Os dados do Novo Caged mostram que o avanço do emprego formal foi generalizado, com saldo positivo em todos os grandes grupamentos econômicos. O setor de Serviços liderou a geração de vagas (54.459), seguido por Indústria (14.829), Comércio (12.748), Construção (10.055) e Agropecuária (2.295). No recorte produtivo, indústria e construção tiveram papel central ao sustentar o crescimento do emprego formal e reforçar a base econômica do estado.
Na indústria, o destaque ficou para a indústria de transformação, responsável por 12.227 novos postos de trabalho. Segmentos tradicionais, como fabricação de produtos alimentícios (2.946 vagas) e couro, calçados e artefatos de viagem (2.656), dividiram espaço com a fabricação de veículos, que abriu 1.841 vagas e já reflete o efeito da chegada da BYD à Bahia. Ao fim de 2025, o setor industrial empregava 325.154 trabalhadores formais no estado.
A construção também teve desempenho relevante, impulsionada principalmente pela construção de edifícios, com 8.796 vagas, sinalizando a retomada do mercado imobiliário e de novos projetos urbanos. O setor fechou o ano com 160.580 empregos com carteira assinada.
Desafios e sinais para 2026
O crescimento de 4,41% do emprego formal na Bahia – superior ao de estados como São Paulo e Rio de Janeiro – indica dinamismo econômico acima da média nacional. No entanto, manter esse ritmo em 2026 exigirá enfrentar desafios importantes. A indústria segue pressionada por juros elevados, custos de produção e necessidade de novos investimentos, enquanto a construção depende da continuidade do crédito imobiliário e da confiança do consumidor.

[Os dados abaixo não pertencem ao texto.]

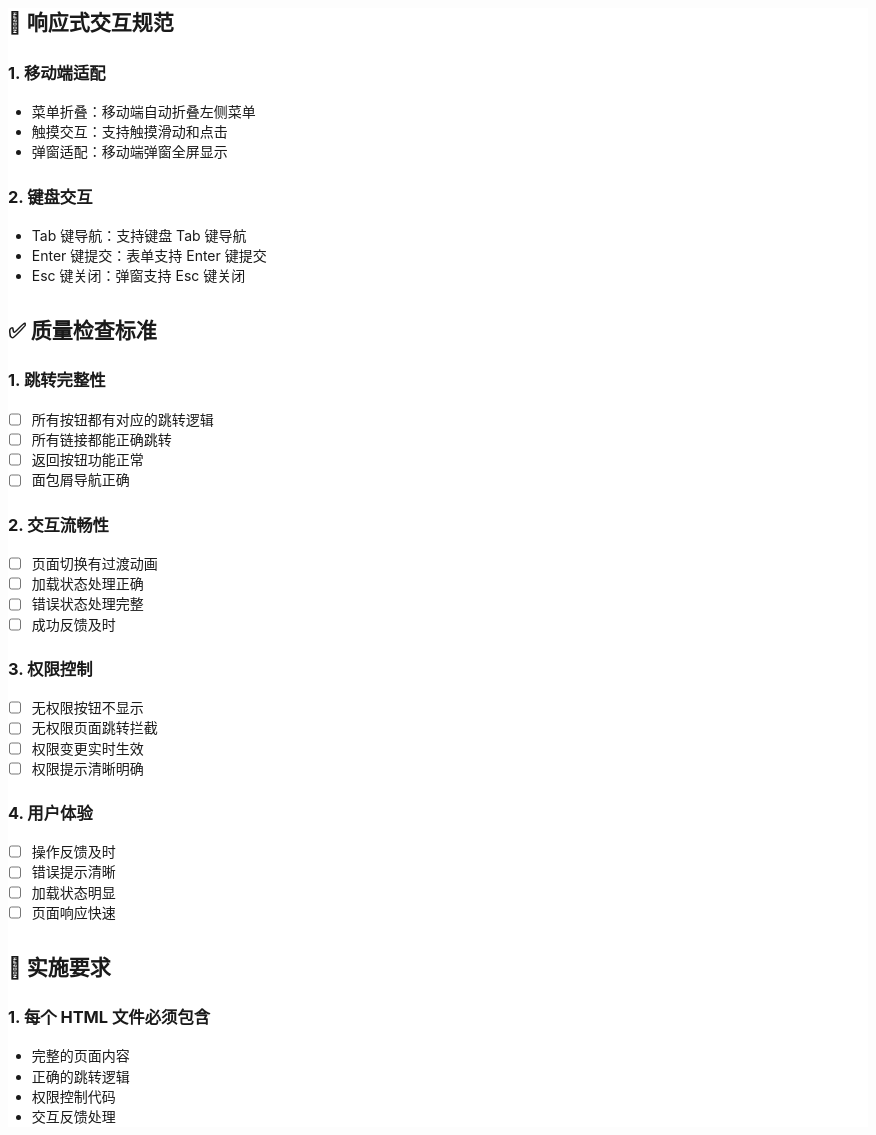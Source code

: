 ## 📱 响应式交互规范

### 1. 移动端适配

- 菜单折叠：移动端自动折叠左侧菜单
- 触摸交互：支持触摸滑动和点击
- 弹窗适配：移动端弹窗全屏显示

### 2. 键盘交互

- Tab 键导航：支持键盘 Tab 键导航
- Enter 键提交：表单支持 Enter 键提交
- Esc 键关闭：弹窗支持 Esc 键关闭

## ✅ 质量检查标准

### 1. 跳转完整性

- [ ] 所有按钮都有对应的跳转逻辑
- [ ] 所有链接都能正确跳转
- [ ] 返回按钮功能正常
- [ ] 面包屑导航正确

### 2. 交互流畅性

- [ ] 页面切换有过渡动画
- [ ] 加载状态处理正确
- [ ] 错误状态处理完整
- [ ] 成功反馈及时

### 3. 权限控制

- [ ] 无权限按钮不显示
- [ ] 无权限页面跳转拦截
- [ ] 权限变更实时生效
- [ ] 权限提示清晰明确

### 4. 用户体验

- [ ] 操作反馈及时
- [ ] 错误提示清晰
- [ ] 加载状态明显
- [ ] 页面响应快速

## 🚀 实施要求

### 1. 每个 HTML 文件必须包含

- 完整的页面内容
- 正确的跳转逻辑
- 权限控制代码
- 交互反馈处理
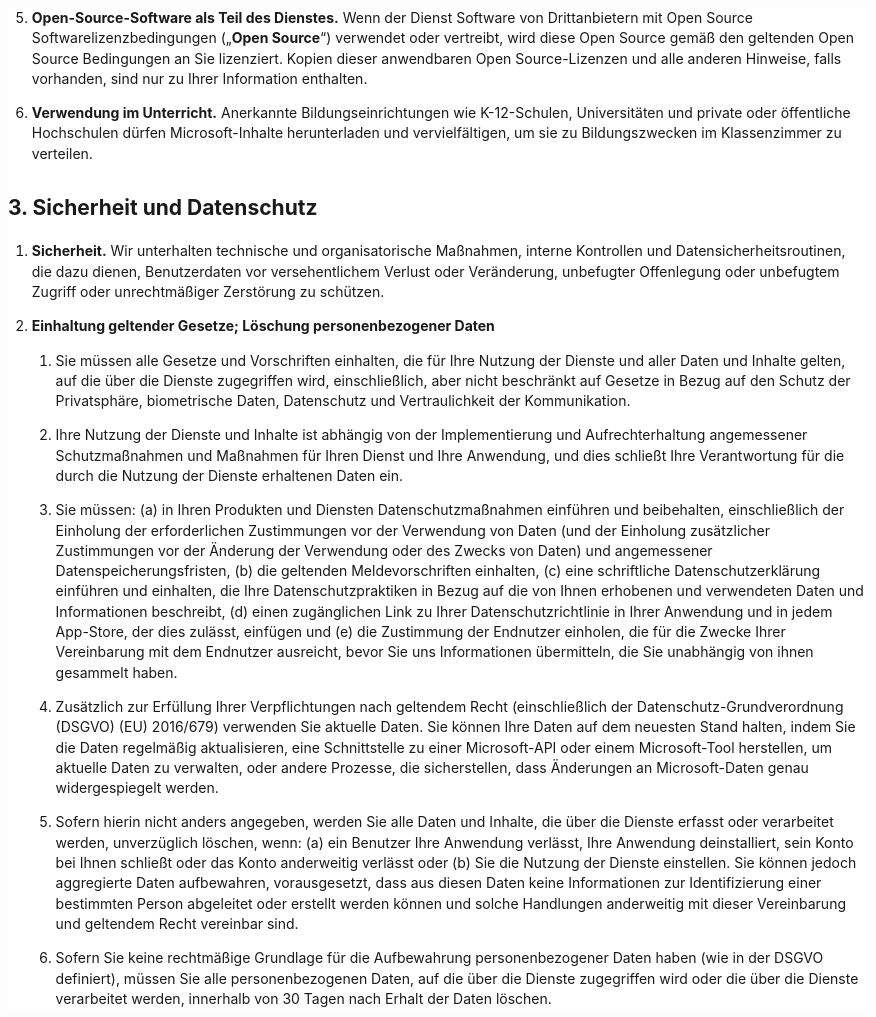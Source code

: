 5. **Open-Source-Software als Teil des Dienstes.** Wenn der Dienst Software von Drittanbietern mit Open Source Softwarelizenzbedingungen („**Open Source**“) verwendet oder vertreibt, wird diese Open Source gemäß den geltenden Open Source Bedingungen an Sie lizenziert. Kopien dieser anwendbaren Open Source-Lizenzen und alle anderen Hinweise, falls vorhanden, sind nur zu Ihrer Information enthalten.

6. **Verwendung im Unterricht.** Anerkannte Bildungseinrichtungen wie K-12-Schulen, Universitäten und private oder öffentliche Hochschulen dürfen Microsoft-Inhalte herunterladen und vervielfältigen, um sie zu Bildungszwecken im Klassenzimmer zu verteilen.

## <a name="3-security-and-privacy"></a>3. Sicherheit und Datenschutz

1. **Sicherheit.** Wir unterhalten technische und organisatorische Maßnahmen, interne Kontrollen und Datensicherheitsroutinen, die dazu dienen, Benutzerdaten vor versehentlichem Verlust oder Veränderung, unbefugter Offenlegung oder unbefugtem Zugriff oder unrechtmäßiger Zerstörung zu schützen.

2. **Einhaltung geltender Gesetze; Löschung personenbezogener Daten**

    1. Sie müssen alle Gesetze und Vorschriften einhalten, die für Ihre Nutzung der Dienste und aller Daten und Inhalte gelten, auf die über die Dienste zugegriffen wird, einschließlich, aber nicht beschränkt auf Gesetze in Bezug auf den Schutz der Privatsphäre, biometrische Daten, Datenschutz und Vertraulichkeit der Kommunikation.

    2. Ihre Nutzung der Dienste und Inhalte ist abhängig von der Implementierung und Aufrechterhaltung angemessener Schutzmaßnahmen und Maßnahmen für Ihren Dienst und Ihre Anwendung, und dies schließt Ihre Verantwortung für die durch die Nutzung der Dienste erhaltenen Daten ein.

    3. Sie müssen: (a) in Ihren Produkten und Diensten Datenschutzmaßnahmen einführen und beibehalten, einschließlich der Einholung der erforderlichen Zustimmungen vor der Verwendung von Daten (und der Einholung zusätzlicher Zustimmungen vor der Änderung der Verwendung oder des Zwecks von Daten) und angemessener Datenspeicherungsfristen, (b) die geltenden Meldevorschriften einhalten, (c) eine schriftliche Datenschutzerklärung einführen und einhalten, die Ihre Datenschutzpraktiken in Bezug auf die von Ihnen erhobenen und verwendeten Daten und Informationen beschreibt, (d) einen zugänglichen Link zu Ihrer Datenschutzrichtlinie in Ihrer Anwendung und in jedem App-Store, der dies zulässt, einfügen und (e) die Zustimmung der Endnutzer einholen, die für die Zwecke Ihrer Vereinbarung mit dem Endnutzer ausreicht, bevor Sie uns Informationen übermitteln, die Sie unabhängig von ihnen gesammelt haben.

    4. Zusätzlich zur Erfüllung Ihrer Verpflichtungen nach geltendem Recht (einschließlich der Datenschutz-Grundverordnung (DSGVO) (EU) 2016/679) verwenden Sie aktuelle Daten. Sie können Ihre Daten auf dem neuesten Stand halten, indem Sie die Daten regelmäßig aktualisieren, eine Schnittstelle zu einer Microsoft-API oder einem Microsoft-Tool herstellen, um aktuelle Daten zu verwalten, oder andere Prozesse, die sicherstellen, dass Änderungen an Microsoft-Daten genau widergespiegelt werden.

    5. Sofern hierin nicht anders angegeben, werden Sie alle Daten und Inhalte, die über die Dienste erfasst oder verarbeitet werden, unverzüglich löschen, wenn: (a) ein Benutzer Ihre Anwendung verlässt, Ihre Anwendung deinstalliert, sein Konto bei Ihnen schließt oder das Konto anderweitig verlässt oder (b) Sie die Nutzung der Dienste einstellen. Sie können jedoch aggregierte Daten aufbewahren, vorausgesetzt, dass aus diesen Daten keine Informationen zur Identifizierung einer bestimmten Person abgeleitet oder erstellt werden können und solche Handlungen anderweitig mit dieser Vereinbarung und geltendem Recht vereinbar sind.

    6. Sofern Sie keine rechtmäßige Grundlage für die Aufbewahrung personenbezogener Daten haben (wie in der DSGVO definiert), müssen Sie alle personenbezogenen Daten, auf die über die Dienste zugegriffen wird oder die über die Dienste verarbeitet werden, innerhalb von 30 Tagen nach Erhalt der Daten löschen.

Além disso, um ano de eleições e Copa do Mundo costuma trazer maior volatilidade para decisões de investimento e consumo. O comportamento desses fatores será decisivo para definir se a Bahia conseguirá transformar o bom desempenho de 2025 em um ciclo mais longo de geração de empregos formais, especialmente nos setores que mais impulsionam a economia real.